Task brief.
In the entries below, work out how many lines include "direction", and write only that number.

◇ ◇ ◇

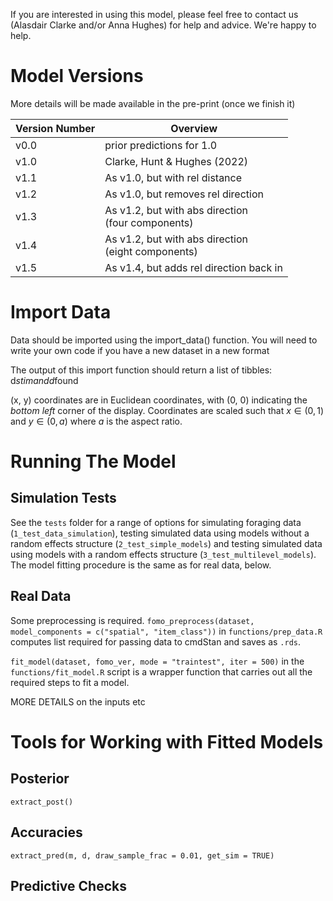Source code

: If you are interested in using this model, please feel free to contact us (Alasdair Clarke and/or Anna Hughes) for help and advice. We're happy to help. 


# Model Versions

More details will be made available in the pre-print (once we finish it)

| Version Number             | Overview                           |
|----------------------------|------------------------------------|
| v0.0                       | prior predictions for 1.0          |
| v1.0                       | Clarke, Hunt & Hughes (2022)       |
| v1.1                       | As v1.0, but with rel distance     |
| v1.2                       | As v1.0, but removes rel direction |
| v1.3                       | As v1.2, but with abs direction <br> (four components) |
| v1.4                | As v1.2, but with abs direction <br> (eight components) |
| v1.5               | As v1.4, but adds rel direction back in                          |



# Import Data

Data should be imported using the import_data() function. You will need to write your own code if you have a new dataset in a new format 

The output of this import function should return a list of tibbles: d$stim and d$found

(x, y) coordinates are in Euclidean coordinates, with (0, 0) indicating the *bottom left* corner of the display. 
Coordinates are scaled such that $x \in (0, 1)$ and $y \in (0, a)$ where $a$ is the aspect ratio.



# Running The Model

## Simulation Tests

See the `tests` folder for a range of options for simulating foraging data (`1_test_data_simulation`), testing simulated data using models without a random effects structure (`2_test_simple_models`) and testing simulated data using models with a random effects structure (`3_test_multilevel_models`). The model fitting procedure is the same as for real data, below.

## Real Data

Some preprocessing is required. `fomo_preprocess(dataset, model_components = c("spatial", "item_class"))` in `functions/prep_data.R` computes list required for passing data to cmdStan and saves as `.rds`.

`fit_model(dataset, fomo_ver, mode = "traintest", iter = 500)` in the `functions/fit_model.R` script is a wrapper function that carries out all the required steps to fit a model.

MORE DETAILS on the inputs etc

# Tools for Working with Fitted Models

## Posterior

`extract_post()`

## Accuracies

`extract_pred(m, d, draw_sample_frac = 0.01, get_sim = TRUE)` 

## Predictive Checks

◇ ◇ ◇

Written answer.
4